A festa é uma das mais expressivas instituições dessa religião e sua visão de mundo, pois é nela que se realiza, de modo paroxístico, toda a diversidade de papéis, dos graus de poder e conhecimento a eles relacionados, as individualidades como identidades de orixás e de ‘nação’, o gosto, as funções e alternativas que o grupo é capaz de reunir. (AMARAL, 2002:30)

Rita Amaral discute as festas de candomblé a partir de seus aspectos lúdicos e de sociabilidade, enquanto parte do estilo de vida dos afro-religiosos. Para ela a vida dos terreiros gira em torno das festas. Ela assegura que o encerramento de fato de uma festa só acontece quando iniciam os preparativos da festa seguinte, pois a que passou continua por muito tempo como o assunto principal das conversas.

As festas são o palco aonde os participantes vão para exibir seus melhores trajes, suas jóias, ostentar enfim, a riqueza e o luxo que obtiveram dos e para os orixás. O maior orgulho de um candomblecista é receber elogios ao desempenho no salão do seu orixá na indumentária, na dança, no porte garboso, etc. “A vida dos orixás é o principal tema

(e a vinda dos orixás é o principal motivo) da festa. Os deuses incorporam seus eleitos e dançam majestosamente: usam roupas brilhantes, ricas, coroas e cetros, espadas e espelhos; são os personagens principais do drama religioso”149.

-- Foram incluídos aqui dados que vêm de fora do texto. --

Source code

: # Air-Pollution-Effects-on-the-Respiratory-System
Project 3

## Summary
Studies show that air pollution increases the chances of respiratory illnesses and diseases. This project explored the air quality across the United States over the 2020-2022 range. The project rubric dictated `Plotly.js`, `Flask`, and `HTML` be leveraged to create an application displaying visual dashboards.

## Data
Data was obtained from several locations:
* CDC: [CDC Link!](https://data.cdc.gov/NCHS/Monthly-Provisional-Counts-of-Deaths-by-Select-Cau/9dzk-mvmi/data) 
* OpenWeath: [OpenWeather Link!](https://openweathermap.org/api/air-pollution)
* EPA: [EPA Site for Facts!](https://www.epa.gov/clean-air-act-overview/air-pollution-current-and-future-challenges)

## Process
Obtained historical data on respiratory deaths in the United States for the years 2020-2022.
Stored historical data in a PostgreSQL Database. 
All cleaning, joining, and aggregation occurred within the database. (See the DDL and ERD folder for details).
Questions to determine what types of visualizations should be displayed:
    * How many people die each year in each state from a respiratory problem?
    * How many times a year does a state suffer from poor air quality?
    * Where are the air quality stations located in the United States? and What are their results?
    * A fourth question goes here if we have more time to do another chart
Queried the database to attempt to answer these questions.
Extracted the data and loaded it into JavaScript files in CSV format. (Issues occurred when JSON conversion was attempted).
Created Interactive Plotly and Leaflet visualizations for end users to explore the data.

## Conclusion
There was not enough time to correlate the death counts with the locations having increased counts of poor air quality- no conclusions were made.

Por outro lado, desde a assistência, passando pelo comportamento de “rodantes” (os que entram em transe) e “não rodantes”, os desvios da etiqueta deste ou daquele membro, as “paqueras”, tudo é motivo para os “fuxicos do pós-festa”. Muitas vezes acontecimentos da festa também produzem ressentimentos e levam a conflitos como quando alguém graduado, não recebe as honrarias devidas, ter sua chegada saudada pelos atabaques, ou quando acabam pedindo benção (beijando a mão do outro) quando deviam dar (receber o beijo na mão primeiro).

Da mesma forma, a festa propicia oportunidade para a observação de elementos constituintes dos fundamentos e preceitos da religião realizados em tempo anterior, restrito aos membros graduados da casa, mas que se projetam para além do momento de realização e que são do conhecimento dos graduados dos demais terreiros. São nessas situações que surgem muitas críticas, alguns religiosos às vezes aceitam os convites para as festas exatamente para ter a oportunidade de “xoxar”150 o candomblé dos outros, pelo menos foi essa a explicação dada diante da constatação de que, é comum, atualmente, só se encontrarem nas festas os membros da casa e alguns poucos convidados.

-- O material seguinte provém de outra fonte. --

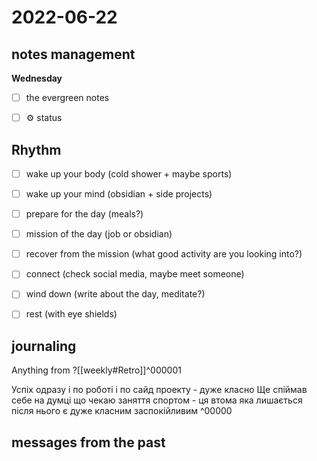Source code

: # 2022-06-22
## notes management

**Wednesday**
- [ ] the evergreen notes 
- [ ] ⚙️ status



## Rhythm
 - [ ] wake up your body (cold shower + maybe sports)
 - [ ] wake up your mind (obsidian + side projects)
 - [ ] prepare for the day (meals?)
 - [ ] mission of the day (job or obsidian)
 - [ ] recover from the mission (what good activity are you looking into?)
 - [ ] connect (check social media, maybe meet someone)
 - [ ] wind down (write about the day, meditate?)
 - [ ] rest (with eye shields)


## journaling 

Anything from ?[[weekly#Retro]]^000001


Успіх одразу і по роботі і по сайд проекту - дуже класно
Ще спіймав себе на думці що чекаю заняття спортом - ця втома яка лишається після нього є дуже класним заспокійливим
^00000


## messages from the past
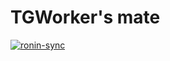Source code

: # TGWorker's mate 

[![ronin-sync](https://github.com/mikeybob/ronin/actions/workflows/UpstreamSync.yml/badge.svg)](https://github.com/mikeybob/ronin/actions/workflows/UpstreamSync.yml)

È de se pensar, portanto, que um dos fatores primordiais das discordâncias e conflitos entre os religiosos é o conhecimento que é repassado dentro de cada casa, a forma como cada sacerdote ou sacerdotisa operacionaliza a religião dentro da sua comunidade, e que, como já vimos, decorre da história de vida e trajetória religiosa de cada um, dos inúmeros contatos que tiveram, e mantém, em torno e oriundo das várias tradições religiosas que praticam.